*** Block opens ***
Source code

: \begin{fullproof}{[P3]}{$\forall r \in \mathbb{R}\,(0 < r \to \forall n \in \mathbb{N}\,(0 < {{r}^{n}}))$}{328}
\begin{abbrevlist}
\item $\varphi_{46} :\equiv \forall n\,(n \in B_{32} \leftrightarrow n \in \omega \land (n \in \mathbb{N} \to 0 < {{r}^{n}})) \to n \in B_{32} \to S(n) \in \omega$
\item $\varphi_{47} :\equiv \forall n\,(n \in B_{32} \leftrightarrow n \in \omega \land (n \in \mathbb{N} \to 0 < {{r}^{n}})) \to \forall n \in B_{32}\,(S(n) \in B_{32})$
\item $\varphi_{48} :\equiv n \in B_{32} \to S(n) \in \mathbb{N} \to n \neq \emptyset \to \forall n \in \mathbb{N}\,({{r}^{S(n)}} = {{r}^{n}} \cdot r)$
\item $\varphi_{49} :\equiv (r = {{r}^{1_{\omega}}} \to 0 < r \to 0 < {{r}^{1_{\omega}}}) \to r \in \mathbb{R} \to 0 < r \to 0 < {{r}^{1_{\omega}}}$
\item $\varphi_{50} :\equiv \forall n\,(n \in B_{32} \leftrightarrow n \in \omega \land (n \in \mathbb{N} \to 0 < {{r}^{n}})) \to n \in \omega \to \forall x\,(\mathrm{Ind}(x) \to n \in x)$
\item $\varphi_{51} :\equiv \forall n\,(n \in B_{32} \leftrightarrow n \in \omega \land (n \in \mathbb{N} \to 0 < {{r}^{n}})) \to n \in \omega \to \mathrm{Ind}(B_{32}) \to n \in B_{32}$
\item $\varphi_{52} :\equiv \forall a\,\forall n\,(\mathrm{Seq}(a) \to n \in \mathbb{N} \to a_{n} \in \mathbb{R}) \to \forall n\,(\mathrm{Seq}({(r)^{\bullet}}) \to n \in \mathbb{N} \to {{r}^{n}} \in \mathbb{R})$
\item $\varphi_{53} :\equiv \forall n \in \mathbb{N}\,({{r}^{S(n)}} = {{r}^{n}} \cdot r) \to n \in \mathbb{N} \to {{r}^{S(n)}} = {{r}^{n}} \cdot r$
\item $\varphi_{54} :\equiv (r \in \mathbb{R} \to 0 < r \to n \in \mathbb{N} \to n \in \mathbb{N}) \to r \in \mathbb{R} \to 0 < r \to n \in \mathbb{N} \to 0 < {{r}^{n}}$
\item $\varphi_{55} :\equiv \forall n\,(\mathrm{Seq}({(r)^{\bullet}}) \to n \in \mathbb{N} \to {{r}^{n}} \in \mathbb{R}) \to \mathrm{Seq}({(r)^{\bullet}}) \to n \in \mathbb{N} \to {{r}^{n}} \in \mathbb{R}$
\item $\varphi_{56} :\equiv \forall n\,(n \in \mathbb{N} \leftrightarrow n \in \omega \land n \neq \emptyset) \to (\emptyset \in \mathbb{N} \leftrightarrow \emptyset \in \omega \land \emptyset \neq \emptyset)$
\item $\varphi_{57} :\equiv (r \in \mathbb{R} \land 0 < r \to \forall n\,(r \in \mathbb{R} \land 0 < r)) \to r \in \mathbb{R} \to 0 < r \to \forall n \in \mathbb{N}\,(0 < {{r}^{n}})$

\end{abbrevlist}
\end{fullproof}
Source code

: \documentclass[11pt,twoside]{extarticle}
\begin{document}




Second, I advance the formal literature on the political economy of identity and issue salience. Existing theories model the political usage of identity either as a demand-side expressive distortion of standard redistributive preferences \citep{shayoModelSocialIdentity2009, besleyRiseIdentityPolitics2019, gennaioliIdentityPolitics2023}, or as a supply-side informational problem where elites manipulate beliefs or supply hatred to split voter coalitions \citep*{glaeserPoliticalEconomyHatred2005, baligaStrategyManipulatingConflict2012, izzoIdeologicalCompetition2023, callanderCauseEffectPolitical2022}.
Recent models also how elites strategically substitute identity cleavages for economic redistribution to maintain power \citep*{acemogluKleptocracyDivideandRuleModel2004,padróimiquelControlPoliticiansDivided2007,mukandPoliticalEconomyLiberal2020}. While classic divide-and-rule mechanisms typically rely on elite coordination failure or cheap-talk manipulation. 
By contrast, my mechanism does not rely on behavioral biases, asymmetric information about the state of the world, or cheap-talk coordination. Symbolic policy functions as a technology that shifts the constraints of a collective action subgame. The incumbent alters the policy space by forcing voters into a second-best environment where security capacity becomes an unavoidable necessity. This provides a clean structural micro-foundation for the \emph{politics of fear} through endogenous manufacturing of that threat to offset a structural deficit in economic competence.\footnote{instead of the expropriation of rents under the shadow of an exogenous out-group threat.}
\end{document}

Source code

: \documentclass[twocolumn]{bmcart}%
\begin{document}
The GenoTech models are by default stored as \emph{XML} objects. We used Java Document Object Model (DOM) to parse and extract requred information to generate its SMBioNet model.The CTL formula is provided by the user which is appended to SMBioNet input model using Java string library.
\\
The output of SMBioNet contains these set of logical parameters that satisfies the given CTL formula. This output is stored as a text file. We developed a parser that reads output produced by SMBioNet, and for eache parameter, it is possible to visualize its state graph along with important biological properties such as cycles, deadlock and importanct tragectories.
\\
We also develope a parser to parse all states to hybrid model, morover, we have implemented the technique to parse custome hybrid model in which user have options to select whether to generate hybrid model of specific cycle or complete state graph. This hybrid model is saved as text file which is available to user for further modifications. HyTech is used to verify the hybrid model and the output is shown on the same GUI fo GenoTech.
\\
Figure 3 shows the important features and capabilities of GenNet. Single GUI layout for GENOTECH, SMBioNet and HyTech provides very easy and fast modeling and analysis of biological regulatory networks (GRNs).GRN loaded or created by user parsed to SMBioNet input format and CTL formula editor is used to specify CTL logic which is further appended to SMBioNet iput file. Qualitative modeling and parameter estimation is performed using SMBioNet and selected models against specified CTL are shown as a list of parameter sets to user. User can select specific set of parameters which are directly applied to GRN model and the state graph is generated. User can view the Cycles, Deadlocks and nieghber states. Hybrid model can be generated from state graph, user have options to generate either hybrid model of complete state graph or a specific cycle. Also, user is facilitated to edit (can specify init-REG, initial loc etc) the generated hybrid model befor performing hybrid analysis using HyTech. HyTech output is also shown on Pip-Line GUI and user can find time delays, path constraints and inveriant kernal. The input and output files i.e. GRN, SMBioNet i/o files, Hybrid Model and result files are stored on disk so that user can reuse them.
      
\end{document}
*** Block closes ***
- Problem to solve
Each line holding the word "cdot" must be copied from the data.

- Solved exercise
\item $\varphi_{48} :\equiv n \in B_{32} \to S(n) \in \mathbb{N} \to n \neq \emptyset \to \forall n \in \mathbb{N}\,({{r}^{S(n)}} = {{r}^{n}} \cdot r)$
\item $\varphi_{53} :\equiv \forall n \in \mathbb{N}\,({{r}^{S(n)}} = {{r}^{n}} \cdot r) \to n \in \mathbb{N} \to {{r}^{S(n)}} = {{r}^{n}} \cdot r$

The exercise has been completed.